* What you should do
Starting at the line that contains "While the corresponding", set down each line exactly until the records end, keeping both ends and adding nothing.

(Data entries)
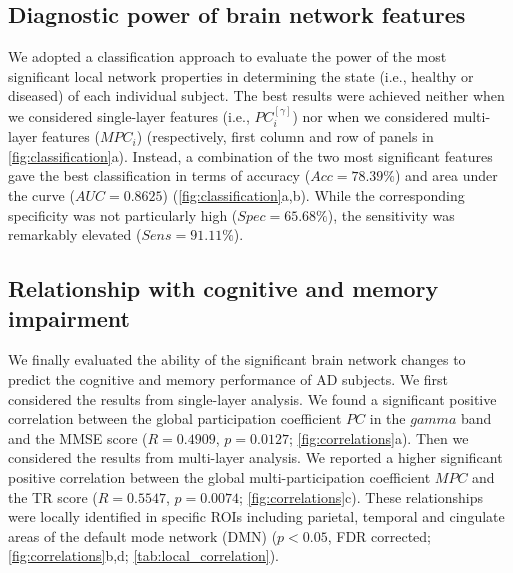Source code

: \subsection{Diagnostic power of brain network features}

We adopted a classification approach to evaluate the power of the most significant local network properties in determining the state (i.e., healthy or diseased) of each individual subject.
The best results were achieved neither when we considered single-layer features (i.e., $PC^{[\gamma]}_i$) nor when we considered multi-layer features ($MPC_i$) (respectively, first column and row of panels in \autoref{fig:classification}a). Instead, a combination of the two most significant features gave the best classification in terms of accuracy ($Acc=78.39\%$) and area under the curve ($AUC=0.8625$)  (\autoref{fig:classification}a,b).
While the corresponding specificity was not particularly high ($Spec=65.68\%$), the sensitivity was remarkably elevated ($Sens=91.11\%$).




\subsection{Relationship with cognitive and memory impairment}

We finally evaluated the ability of the significant brain network changes to predict the cognitive and memory performance of AD subjects.
We first considered the results from single-layer analysis. We found a significant positive correlation between the global participation coefficient $PC$ in the $gamma$ band and the MMSE score ($R=0.4909$, $p=0.0127$; \autoref{fig:correlations}a).
Then we considered the results from multi-layer analysis. We reported a higher significant positive correlation between the global multi-participation coefficient $MPC$ and the TR score ($R = 0.5547$, $p = 0.0074$; \autoref{fig:correlations}c).
These relationships were locally identified in specific ROIs including parietal, temporal and cingulate areas of the default mode network (DMN) \citep{buckner_brains_2008} ($p < 0.05$, FDR corrected; \autoref{fig:correlations}b,d; \autoref{tab:local_correlation}).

* Problem solution
While the corresponding specificity was not particularly high ($Spec=65.68\%$), the sensitivity was remarkably elevated ($Sens=91.11\%$).




\subsection{Relationship with cognitive and memory impairment}

We finally evaluated the ability of the significant brain network changes to predict the cognitive and memory performance of AD subjects.
We first considered the results from single-layer analysis. We found a significant positive correlation between the global participation coefficient $PC$ in the $gamma$ band and the MMSE score ($R=0.4909$, $p=0.0127$; \autoref{fig:correlations}a).
Then we considered the results from multi-layer analysis. We reported a higher significant positive correlation between the global multi-participation coefficient $MPC$ and the TR score ($R = 0.5547$, $p = 0.0074$; \autoref{fig:correlations}c).
These relationships were locally identified in specific ROIs including parietal, temporal and cingulate areas of the default mode network (DMN) \citep{buckner_brains_2008} ($p < 0.05$, FDR corrected; \autoref{fig:correlations}b,d; \autoref{tab:local_correlation}).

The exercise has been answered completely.